Below are the records; copy out every line that holds the word "misuse".

- - - - -

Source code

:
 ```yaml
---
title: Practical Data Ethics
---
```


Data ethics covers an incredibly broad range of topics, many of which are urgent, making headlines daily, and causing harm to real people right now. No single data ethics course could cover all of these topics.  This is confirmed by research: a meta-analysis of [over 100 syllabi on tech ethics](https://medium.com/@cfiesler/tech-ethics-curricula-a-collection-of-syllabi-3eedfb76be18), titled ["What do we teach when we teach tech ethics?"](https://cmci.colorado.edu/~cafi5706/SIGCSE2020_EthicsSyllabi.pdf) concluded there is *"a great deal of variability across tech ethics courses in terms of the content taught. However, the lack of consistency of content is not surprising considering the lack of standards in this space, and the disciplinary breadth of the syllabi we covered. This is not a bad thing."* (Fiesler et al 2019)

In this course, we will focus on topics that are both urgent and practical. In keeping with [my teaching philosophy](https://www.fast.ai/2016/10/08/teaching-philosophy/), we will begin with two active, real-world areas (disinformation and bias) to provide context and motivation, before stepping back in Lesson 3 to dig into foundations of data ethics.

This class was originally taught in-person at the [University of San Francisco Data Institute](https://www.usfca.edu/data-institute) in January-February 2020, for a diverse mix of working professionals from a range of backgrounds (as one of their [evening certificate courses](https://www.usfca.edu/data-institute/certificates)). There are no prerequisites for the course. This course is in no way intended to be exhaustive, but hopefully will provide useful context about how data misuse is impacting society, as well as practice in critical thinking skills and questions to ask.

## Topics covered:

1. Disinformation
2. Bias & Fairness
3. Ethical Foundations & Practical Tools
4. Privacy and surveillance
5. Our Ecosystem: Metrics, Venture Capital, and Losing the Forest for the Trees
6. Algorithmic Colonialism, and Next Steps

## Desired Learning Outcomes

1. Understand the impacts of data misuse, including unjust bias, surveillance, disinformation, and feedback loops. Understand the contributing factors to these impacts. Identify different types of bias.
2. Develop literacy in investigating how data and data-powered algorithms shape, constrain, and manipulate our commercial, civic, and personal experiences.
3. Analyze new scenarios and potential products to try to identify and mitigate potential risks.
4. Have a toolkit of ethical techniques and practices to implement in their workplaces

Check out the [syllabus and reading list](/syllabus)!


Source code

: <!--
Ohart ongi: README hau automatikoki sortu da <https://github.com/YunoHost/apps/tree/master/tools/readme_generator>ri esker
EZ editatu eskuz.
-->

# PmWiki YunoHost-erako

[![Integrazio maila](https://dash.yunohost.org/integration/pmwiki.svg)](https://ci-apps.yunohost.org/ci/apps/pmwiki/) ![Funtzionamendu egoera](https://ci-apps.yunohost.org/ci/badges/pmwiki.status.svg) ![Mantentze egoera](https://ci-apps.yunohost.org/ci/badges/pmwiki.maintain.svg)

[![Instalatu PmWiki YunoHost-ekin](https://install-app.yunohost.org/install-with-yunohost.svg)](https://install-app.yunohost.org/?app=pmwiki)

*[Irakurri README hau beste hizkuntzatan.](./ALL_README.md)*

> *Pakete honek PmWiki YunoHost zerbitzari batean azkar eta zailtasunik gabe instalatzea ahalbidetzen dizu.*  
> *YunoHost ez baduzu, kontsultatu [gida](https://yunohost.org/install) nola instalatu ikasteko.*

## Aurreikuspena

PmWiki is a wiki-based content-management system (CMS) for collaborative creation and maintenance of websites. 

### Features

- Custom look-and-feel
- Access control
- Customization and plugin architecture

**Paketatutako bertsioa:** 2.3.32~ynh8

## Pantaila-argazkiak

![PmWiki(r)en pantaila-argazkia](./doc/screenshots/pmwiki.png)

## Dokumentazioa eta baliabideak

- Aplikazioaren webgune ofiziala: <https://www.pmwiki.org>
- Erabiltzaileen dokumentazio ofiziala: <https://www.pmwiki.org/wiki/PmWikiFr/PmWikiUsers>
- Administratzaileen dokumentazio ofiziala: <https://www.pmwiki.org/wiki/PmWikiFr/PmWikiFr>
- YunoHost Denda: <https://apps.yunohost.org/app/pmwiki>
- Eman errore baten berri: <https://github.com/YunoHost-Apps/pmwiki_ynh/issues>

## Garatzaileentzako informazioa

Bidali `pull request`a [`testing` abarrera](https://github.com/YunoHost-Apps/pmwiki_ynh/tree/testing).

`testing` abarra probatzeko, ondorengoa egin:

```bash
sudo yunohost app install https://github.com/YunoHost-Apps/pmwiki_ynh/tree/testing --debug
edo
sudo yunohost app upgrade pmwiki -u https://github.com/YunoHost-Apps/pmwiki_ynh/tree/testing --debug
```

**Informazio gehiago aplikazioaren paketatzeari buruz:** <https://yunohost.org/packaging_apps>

- - - - -

◆ RESPONSE TO THE EXERCISE
This class was originally taught in-person at the [University of San Francisco Data Institute](https://www.usfca.edu/data-institute) in January-February 2020, for a diverse mix of working professionals from a range of backgrounds (as one of their [evening certificate courses](https://www.usfca.edu/data-institute/certificates)). There are no prerequisites for the course. This course is in no way intended to be exhaustive, but hopefully will provide useful context about how data misuse is impacting society, as well as practice in critical thinking skills and questions to ask.
1. Understand the impacts of data misuse, including unjust bias, surveillance, disinformation, and feedback loops. Understand the contributing factors to these impacts. Identify different types of bias.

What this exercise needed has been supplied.